What about five-to-six months? Let's see what we come up with. I read Moonwalking with Einstein over the summer and memorized the 'to-do list' in the middle part of the text. I memorized it in less then twenty minutes after reading it using the technique Joshua Foer specifies. Yet, that was July or August. I get the feeling like those twelve-to-fourteen items aren't going to found to be stuck, but let's see what happens. A note, I'm buying the book tomorrow so I can't reference the list, so this is just for fun.

Foer's To-Do List (Or: Roughly what I remember from my mental images)
-cat suits
-megaphone
-something large in the driveway
-cottage cheese
-salmon
-elk sausage
-paul newman
-computer

Oh, rough.
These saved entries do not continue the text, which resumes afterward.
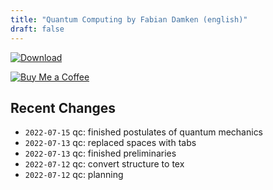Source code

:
 ```yaml
---
title: "Quantum Computing by Fabian Damken (english)"
draft: false
---
```


[![Download](/download.png)](qc-summary.pdf)

[![Buy Me a Coffee](/kofi.png)](https://ko-fi.com/fdamken)

## Recent Changes
- `2022-07-15` qc: finished postulates of quantum mechanics
- `2022-07-13` qc: replaced spaces with tabs
- `2022-07-13` qc: finished preliminaries
- `2022-07-12` qc: convert structure to tex
- `2022-07-12` qc: planning
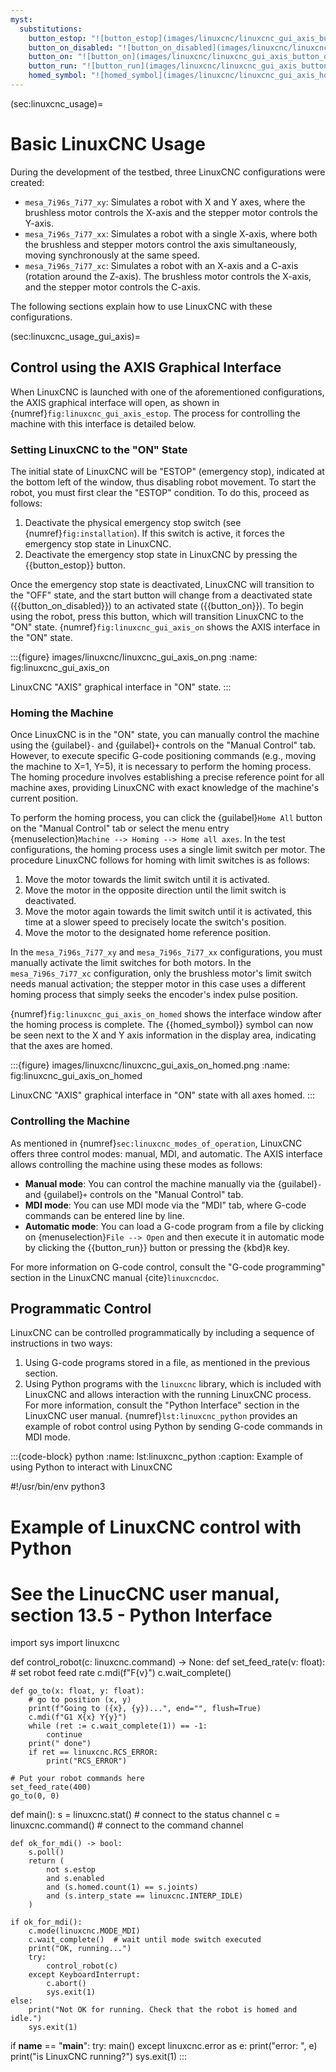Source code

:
 ```yaml
---
myst:
  substitutions:
    button_estop: "![button_estop](images/linuxcnc/linuxcnc_gui_axis_button_estop.png){height=\"16px\"}"
    button_on_disabled: "![button_on_disabled](images/linuxcnc/linuxcnc_gui_axis_button_on_disabled.png){height=\"16px\"}"
    button_on: "![button_on](images/linuxcnc/linuxcnc_gui_axis_button_on.png){height=\"16px\"}"
    button_run: "![button_run](images/linuxcnc/linuxcnc_gui_axis_button_run.png){height=\"16px\"}"
    homed_symbol: "![homed_symbol](images/linuxcnc/linuxcnc_gui_axis_homed_symbol.png){height=\"16px\"}"
---
```


(sec:linuxcnc_usage)=
# Basic LinuxCNC Usage

During the development of the testbed, three LinuxCNC configurations were created:

- `mesa_7i96s_7i77_xy`: Simulates a robot with X and Y axes, where the brushless motor controls the X-axis and the stepper motor controls the Y-axis.
- `mesa_7i96s_7i77_xx`: Simulates a robot with a single X-axis, where both the brushless and stepper motors control the axis simultaneously, moving synchronously at the same speed.
- `mesa_7i96s_7i77_xc`: Simulates a robot with an X-axis and a C-axis (rotation around the Z-axis). The brushless motor controls the X-axis, and the stepper motor controls the C-axis.

The following sections explain how to use LinuxCNC with these configurations.

(sec:linuxcnc_usage_gui_axis)=
## Control using the AXIS Graphical Interface

When LinuxCNC is launched with one of the aforementioned configurations, the AXIS graphical interface will open, as shown in {numref}`fig:linuxcnc_gui_axis_estop`. The process for controlling the machine with this interface is detailed below.

### Setting LinuxCNC to the "ON" State

The initial state of LinuxCNC will be "ESTOP" (emergency stop), indicated at the bottom left of the window, thus disabling robot movement. To start the robot, you must first clear the "ESTOP" condition. To do this, proceed as follows:

1. Deactivate the physical emergency stop switch (see {numref}`fig:installation`). If this switch is active, it forces the emergency stop state in LinuxCNC.
2. Deactivate the emergency stop state in LinuxCNC by pressing the {{button_estop}} button.

Once the emergency stop state is deactivated, LinuxCNC will transition to the "OFF" state, and the start button will change from a deactivated state ({{button_on_disabled}}) to an activated state ({{button_on}}).
To begin using the robot, press this button, which will transition LinuxCNC to the "ON" state. {numref}`fig:linuxcnc_gui_axis_on` shows the AXIS interface in the "ON" state.

:::{figure} images/linuxcnc/linuxcnc_gui_axis_on.png
:name: fig:linuxcnc_gui_axis_on

LinuxCNC "AXIS" graphical interface in "ON" state.
:::

### Homing the Machine

Once LinuxCNC is in the "ON" state, you can manually control the machine using the {guilabel}`-` and {guilabel}`+` controls on the "Manual Control" tab. However, to execute specific G-code positioning commands (e.g., moving the machine to X=1, Y=5), it is necessary to perform the homing process. The homing procedure involves establishing a precise reference point for all machine axes, providing LinuxCNC with exact knowledge of the machine's current position.

To perform the homing process, you can click the {guilabel}`Home All` button on the "Manual Control" tab or select the menu entry {menuselection}`Machine --> Homing --> Home all axes`. In the test configurations, the homing process uses a single limit switch per motor. The procedure LinuxCNC follows for homing with limit switches is as follows:

1. Move the motor towards the limit switch until it is activated.
2. Move the motor in the opposite direction until the limit switch is deactivated.
3. Move the motor again towards the limit switch until it is activated, this time at a slower speed to precisely locate the switch's position.
4. Move the motor to the designated home reference position.

In the `mesa_7i96s_7i77_xy` and `mesa_7i96s_7i77_xx` configurations, you must manually activate the limit switches for both motors. In the `mesa_7i96s_7i77_xc` configuration, only the brushless motor's limit switch needs manual activation; the stepper motor in this case uses a different homing process that simply seeks the encoder's index pulse position.

{numref}`fig:linuxcnc_gui_axis_on_homed` shows the interface window after the homing process is complete. The {{homed_symbol}} symbol can now be seen next to the X and Y axis information in the display area, indicating that the axes are homed.

:::{figure} images/linuxcnc/linuxcnc_gui_axis_on_homed.png
:name: fig:linuxcnc_gui_axis_on_homed

LinuxCNC "AXIS" graphical interface in "ON" state with all axes homed.
:::

### Controlling the Machine

As mentioned in {numref}`sec:linuxcnc_modes_of_operation`, LinuxCNC offers three control modes: manual, MDI, and automatic. The AXIS interface allows controlling the machine using these modes as follows:

- **Manual mode**: You can control the machine manually via the {guilabel}`-` and {guilabel}`+` controls on the "Manual Control" tab.
- **MDI mode**: You can use MDI mode via the "MDI" tab, where G-code commands can be entered line by line.
- **Automatic mode**: You can load a G-code program from a file by clicking on {menuselection}`File --> Open` and then execute it in automatic mode by clicking the {{button_run}} button or pressing the {kbd}`R` key.

For more information on G-code control, consult the "G-code programming" section in the LinuxCNC manual {cite}`linuxcncdoc`.

## Programmatic Control

LinuxCNC can be controlled programmatically by including a sequence of instructions in two ways:

1. Using G-code programs stored in a file, as mentioned in the previous section.
2. Using Python programs with the `linuxcnc` library, which is included with LinuxCNC and allows interaction with the running LinuxCNC process. For more information, consult the "Python Interface" section in the LinuxCNC user manual. {numref}`lst:linuxcnc_python` provides an example of robot control using Python by sending G-code commands in MDI mode.

:::{code-block} python
:name: lst:linuxcnc_python
:caption: Example of using Python to interact with LinuxCNC

#!/usr/bin/env python3
# Example of LinuxCNC control with Python
# See the LinucCNC user manual, section 13.5 - Python Interface

import sys
import linuxcnc


def control_robot(c: linuxcnc.command) -> None:
    def set_feed_rate(v: float):
        # set robot feed rate
        c.mdi(f"F{v}")
        c.wait_complete()

    def go_to(x: float, y: float):
        # go to position (x, y)
        print(f"Going to ({x}, {y})...", end="", flush=True)
        c.mdi(f"G1 X{x} Y{y}")
        while (ret := c.wait_complete(1)) == -1:
            continue
        print(" done")
        if ret == linuxcnc.RCS_ERROR:
            print("RCS_ERROR")

    # Put your robot commands here
    set_feed_rate(400)
    go_to(0, 0)


def main():
    s = linuxcnc.stat()  # connect to the status channel
    c = linuxcnc.command()  # connect to the command channel

    def ok_for_mdi() -> bool:
        s.poll()
        return (
            not s.estop
            and s.enabled
            and (s.homed.count(1) == s.joints)
            and (s.interp_state == linuxcnc.INTERP_IDLE)
        )

    if ok_for_mdi():
        c.mode(linuxcnc.MODE_MDI)
        c.wait_complete()  # wait until mode switch executed
        print("OK, running...")
        try:
            control_robot(c)
        except KeyboardInterrupt:
            c.abort()
            sys.exit(1)
    else:
        print("Not OK for running. Check that the robot is homed and idle.")
        sys.exit(1)


if __name__ == "__main__":
    try:
        main()
    except linuxcnc.error as e:
        print("error: ", e)
        print("is LinuxCNC running?")
        sys.exit(1)
:::
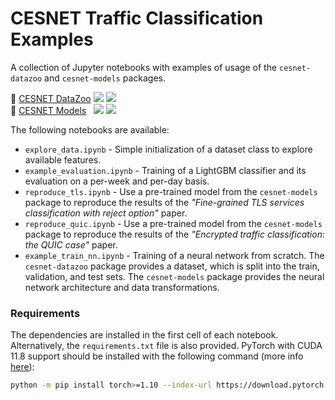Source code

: # CESNET Traffic Classification Examples 
A collection of Jupyter notebooks with examples of usage of the `cesnet-datazoo` and `cesnet-models` packages.

:frog: [CESNET DataZoo](https://github.com/CESNET/cesnet-datazoo) [![](https://img.shields.io/pypi/v/cesnet-datazoo)](https://pypi.org/project/cesnet-datazoo/) [![](https://img.shields.io/badge/docs-cesnet--datazoo-blue.svg)](https://cesnet.github.io/cesnet-datazoo/)
<br/>
:brain: [CESNET Models](https://github.com/CESNET/cesnet-models)&nbsp;&nbsp;&nbsp;[![](https://img.shields.io/pypi/v/cesnet-models)](https://pypi.org/project/cesnet-models/) [![](https://img.shields.io/badge/docs-cesnet--models-blue.svg)](https://cesnet.github.io/cesnet-models/)


The following notebooks are available:

- `explore_data.ipynb` - Simple initialization of a dataset class to explore available features.
- `example_evaluation.ipynb` - Training of a LightGBM classifier and its evaluation on a per-week and per-day basis.
- `reproduce_tls.ipynb` - Use a pre-trained model from the `cesnet-models` package to reproduce the results of the *"Fine-grained TLS services classification with reject option"* paper.
- `reproduce_quic.ipynb` - Use a pre-trained model from the `cesnet-models` package to reproduce the results of the *"Encrypted traffic classification: the QUIC case"* paper.
- `example_train_nn.ipynb` - Training of a neural network from scratch. The `cesnet-datazoo` package provides a dataset, which is split into the train, validation, and test sets. The `cesnet-models` package provides the neural network architecture and data transformations.

### Requirements
The dependencies are installed in the first cell of each notebook. Alternatively, the `requirements.txt` file is also provided. PyTorch with CUDA 11.8 support should be installed with the following command (more info [here](https://pytorch.org/get-started/locally/)):

```bash
python -m pip install torch>=1.10 --index-url https://download.pytorch.org/whl/cu118
```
What's interesting is that I created that journey in an unfamiliar house (a house that our family toured in Houston at the beginning of the summer). I believe Foer indicates that you should know the 'places' or 'houses' where you place your memories rather well. I think that might be why I forgot the list's 'journey' or memory palace or narrative or what-have-you so easily, let alone the five minutes with those gloves, or three days, or was it four.
I'll try to recreate the house when I see the list again.